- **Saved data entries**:
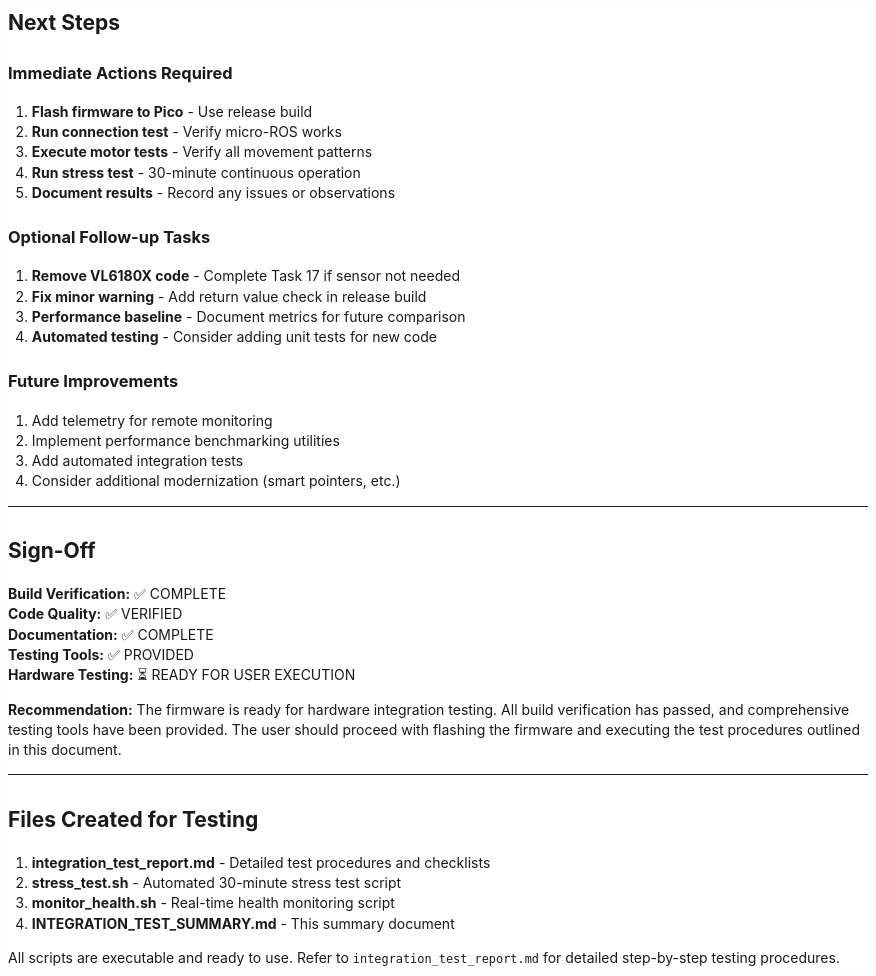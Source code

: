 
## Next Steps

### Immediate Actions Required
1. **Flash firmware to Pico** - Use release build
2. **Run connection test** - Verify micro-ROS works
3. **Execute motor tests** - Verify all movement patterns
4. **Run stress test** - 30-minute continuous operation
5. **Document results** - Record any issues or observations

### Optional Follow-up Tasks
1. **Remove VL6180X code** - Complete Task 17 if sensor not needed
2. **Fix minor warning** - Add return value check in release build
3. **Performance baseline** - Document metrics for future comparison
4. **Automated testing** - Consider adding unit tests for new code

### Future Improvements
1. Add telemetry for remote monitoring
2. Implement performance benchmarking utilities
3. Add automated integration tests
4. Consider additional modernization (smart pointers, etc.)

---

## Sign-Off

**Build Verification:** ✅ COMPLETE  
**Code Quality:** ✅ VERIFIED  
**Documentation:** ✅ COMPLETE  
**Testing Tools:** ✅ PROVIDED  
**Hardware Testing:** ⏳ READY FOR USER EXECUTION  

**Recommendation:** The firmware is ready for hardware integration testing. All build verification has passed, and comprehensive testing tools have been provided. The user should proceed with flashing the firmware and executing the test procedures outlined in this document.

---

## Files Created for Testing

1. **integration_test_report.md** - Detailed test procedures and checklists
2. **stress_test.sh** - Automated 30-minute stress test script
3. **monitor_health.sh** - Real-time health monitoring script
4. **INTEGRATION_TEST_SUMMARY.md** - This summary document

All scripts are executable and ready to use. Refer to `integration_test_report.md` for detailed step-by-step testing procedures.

- **Problem to solve**:
Drop the images and transcribe the entries above exactly.

- **Exercise result**:
Source code

: 
## Next Steps

### Immediate Actions Required
1. **Flash firmware to Pico** - Use release build
2. **Run connection test** - Verify micro-ROS works
3. **Execute motor tests** - Verify all movement patterns
4. **Run stress test** - 30-minute continuous operation
5. **Document results** - Record any issues or observations

### Optional Follow-up Tasks
1. **Remove VL6180X code** - Complete Task 17 if sensor not needed
2. **Fix minor warning** - Add return value check in release build
3. **Performance baseline** - Document metrics for future comparison
4. **Automated testing** - Consider adding unit tests for new code

### Future Improvements
1. Add telemetry for remote monitoring
2. Implement performance benchmarking utilities
3. Add automated integration tests
4. Consider additional modernization (smart pointers, etc.)

---

## Sign-Off

**Build Verification:** ✅ COMPLETE  
**Code Quality:** ✅ VERIFIED  
**Documentation:** ✅ COMPLETE  
**Testing Tools:** ✅ PROVIDED  
**Hardware Testing:** ⏳ READY FOR USER EXECUTION  

**Recommendation:** The firmware is ready for hardware integration testing. All build verification has passed, and comprehensive testing tools have been provided. The user should proceed with flashing the firmware and executing the test procedures outlined in this document.

---

## Files Created for Testing

1. **integration_test_report.md** - Detailed test procedures and checklists
2. **stress_test.sh** - Automated 30-minute stress test script
3. **monitor_health.sh** - Real-time health monitoring script
4. **INTEGRATION_TEST_SUMMARY.md** - This summary document

All scripts are executable and ready to use. Refer to `integration_test_report.md` for detailed step-by-step testing procedures.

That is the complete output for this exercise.